Chengkai Hou^1,2,*,‡, Kun Wu^1,*,‡, Jiaming Liu^2,*,‡, Zhengping Che^1,*,†, Di Wu^1,2,*,
Fei Liao^1,2,*, Guangrun Li^1,2,*, Jingyang He^1,2,*, Qiuxuan Feng^1,2,*, Zhao Jin^1,*,
Chenyang Gu², Zhuoyang Liu², Nuowei Han², Xiangju Mi², Yaoxu Lv²,
Yankai Fu², Gaole Dai², Langzhe Gu², Tao Li¹, Yuheng Zhang¹, Xinhua Wang¹,
Shichao Fan¹, Yixue Zhang¹, Meng Li¹, Zhen Zhao¹, Ning Liu¹,
Zhiyuan Xu¹, Pei Ren¹, Junjie Ji¹, Haonan Liu¹,
Kuan Cheng², Shanghang Zhang^2,✉, Jian Tang^1,✉

¹Beijing Innovation Center of Humanoid Robotics ²School of Computer Science, Peking University

^*Equal contribution ^†Project lead ^‡Co-first Core authors ^✉Corresponding authors

[pdf] [arxiv] [data]

Dataset Overview

Abstract.

While data-driven imitation learning has revolutionized robotic manipulation, current approaches remain constrained by the scarcity of large-scale, diverse real-world demonstrations. Consequently, the ability of existing models to generalize across long-horizon bimanual tasks and mobile manipulation in unstructured environments remains limited.

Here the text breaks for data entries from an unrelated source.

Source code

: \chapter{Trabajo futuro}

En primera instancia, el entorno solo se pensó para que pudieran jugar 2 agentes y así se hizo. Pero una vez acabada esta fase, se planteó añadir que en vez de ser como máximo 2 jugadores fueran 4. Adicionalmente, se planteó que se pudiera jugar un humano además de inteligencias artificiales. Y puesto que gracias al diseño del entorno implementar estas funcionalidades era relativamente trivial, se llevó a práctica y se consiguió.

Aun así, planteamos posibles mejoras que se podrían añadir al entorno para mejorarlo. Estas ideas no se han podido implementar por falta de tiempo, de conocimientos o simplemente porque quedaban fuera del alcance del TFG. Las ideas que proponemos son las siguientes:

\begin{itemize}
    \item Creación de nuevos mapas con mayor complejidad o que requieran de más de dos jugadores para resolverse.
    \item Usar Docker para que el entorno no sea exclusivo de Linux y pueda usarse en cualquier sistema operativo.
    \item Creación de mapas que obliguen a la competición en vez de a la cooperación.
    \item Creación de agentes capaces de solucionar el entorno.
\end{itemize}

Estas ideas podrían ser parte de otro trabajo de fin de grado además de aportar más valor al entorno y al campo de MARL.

To bridge this gap, we present RoboMIND 2.0, a comprehensive real-world dataset comprising over 310k dual-arm manipulation trajectories collected across six distinct robot embodiments and 739 complex tasks. Crucially, to support research in contact-rich and spatially extended tasks, the dataset incorporates 12k tactile-enhanced episodes and 20k mobile manipulation trajectories. Complementing this physical data, we construct high-fidelity digital twins of our real-world environments, releasing an additional 20k-trajectory simulated dataset to facilitate robust sim-to-real transfer.

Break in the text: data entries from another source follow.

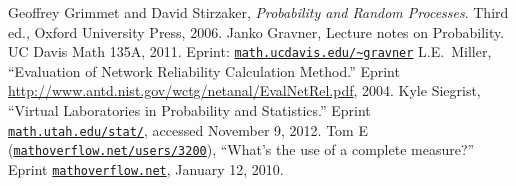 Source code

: \begin{thebibliography}{99}\small
{}
Geoffrey Grimmet and David Stirzaker,\newblock
\emph{Probability and Random Processes}.\newblock
Third ed., Oxford University Press, 2006.
Janko Gravner,\newblock
Lecture notes on Probability.\newblock
UC Davis Math 135A, 2011. Eprint: \href{http://www.math.ucdavis.edu/~gravner/MAT135A/resources/lecturenotes.pdf}{\nolinkurl{math.ucdavis.edu/~gravner}}
L.E.~Miller,\newblock
``Evaluation of Network Reliability Calculation Method.''\newblock
Eprint \url{http://www.antd.nist.gov/wctg/netanal/EvalNetRel.pdf}, 2004.
Kyle Siegrist,\newblock
``Virtual Laboratories in Probability and Statistics.''\newblock
Eprint \href{http://www.math.uah.edu/stat/index.html}{\tt math.utah.edu/stat/}, accessed November
9, 2012.
 Tom E (\href{http://mathoverflow.net/users/3200/tom-e}{\tt mathoverflow.net/users/3200}),\newblock 
``What's the use of a complete measure?''\newblock
Eprint \href{http://mathoverflow.net/questions/11554}{\tt mathoverflow.net}, January 12, 2010.
\end{thebibliography}
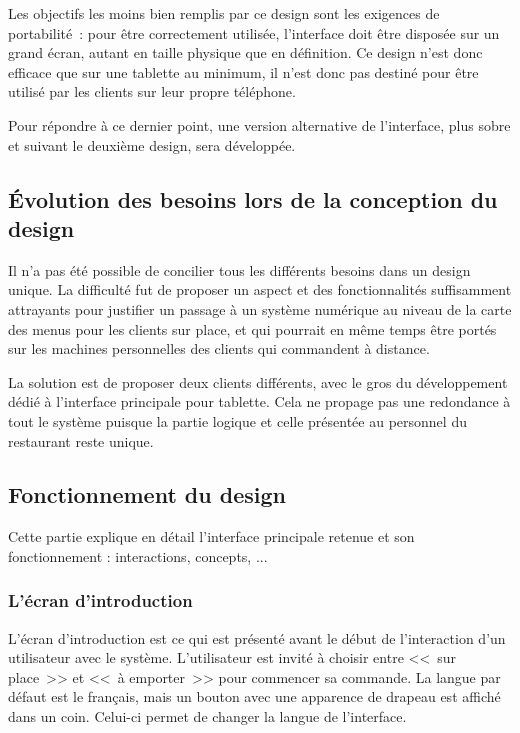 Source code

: \documentclass[a4paper,12pt]{article}
\begin{document}
Les objectifs les moins bien remplis par ce design sont les exigences de portabilité~: pour être correctement utilisée,
l'interface doit être disposée sur un grand écran, autant en taille physique que en définition. Ce design n'est donc
efficace que sur une tablette au minimum, il n'est donc pas destiné pour être utilisé par les clients sur leur propre
téléphone.

Pour répondre à ce dernier point, une version alternative de l'interface, plus sobre et suivant le deuxième design,
sera développée.

\subsection{Évolution des besoins lors de la conception du design}

Il n'a pas été possible de concilier tous les différents besoins dans un design unique. La difficulté fut de proposer
un aspect et des fonctionnalités suffisamment attrayants pour justifier un passage à un système numérique au niveau
de la carte des menus pour les clients sur place, et qui pourrait en même temps être portés sur les machines
personnelles des clients qui commandent à distance.

La solution est de proposer deux clients différents, avec le gros du développement dédié à l'interface principale
pour tablette. Cela ne propage pas une redondance à tout le système puisque la partie logique et celle présentée
au personnel du restaurant reste unique.

\subsection{Fonctionnement du design}

Cette partie explique en détail l'interface principale retenue et son fonctionnement : interactions, concepts, ...

\subsubsection{L'écran d'introduction}

L'écran d'introduction est ce qui est présenté avant le début de l'interaction d'un utilisateur avec le système.
L'utilisateur est invité à choisir entre <<~sur place~>> et <<~à emporter~>> pour commencer sa commande. La langue par
défaut est le français, mais un bouton avec une apparence de drapeau est affiché dans un coin. Celui-ci permet de
changer la langue de l'interface.
\end{document}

To fully exploit the potential of RoboMIND 2.0, we propose MIND-2 system, a hierarchical dual-system framework optimized via offline reinforcement learning. CoVLA integrates a high-level semantic planner (MIND-2-VLM) to decompose abstract natural language instructions into grounded subgoals, coupled with a low-level Vision-Language-Action executor (MIND-2-VLA), which generates precise, proprioception-aware motor actions. Extensive evaluations across six distinct robotic embodiments validate the effectiveness of our dataset and demonstrate that MIND-2 system significantly outperforms four single-task baselines (covering both 2D image and 3D point cloud modalities as well as four state-of-the-art VLA models). Furthermore, we observe that integrating tactile modalities yields measurable gains in fine-grained manipulation tasks.

Finally, experimental results show that mixing real and simulated data during training consistently enhances physical execution performance, validating both the fidelity of our simulation benchmarks and the cost-efficiency of synthetic data augmentation. Our full dataset, simulation assets, and training code are publicly released to advance research in general-purpose robotic manipulation.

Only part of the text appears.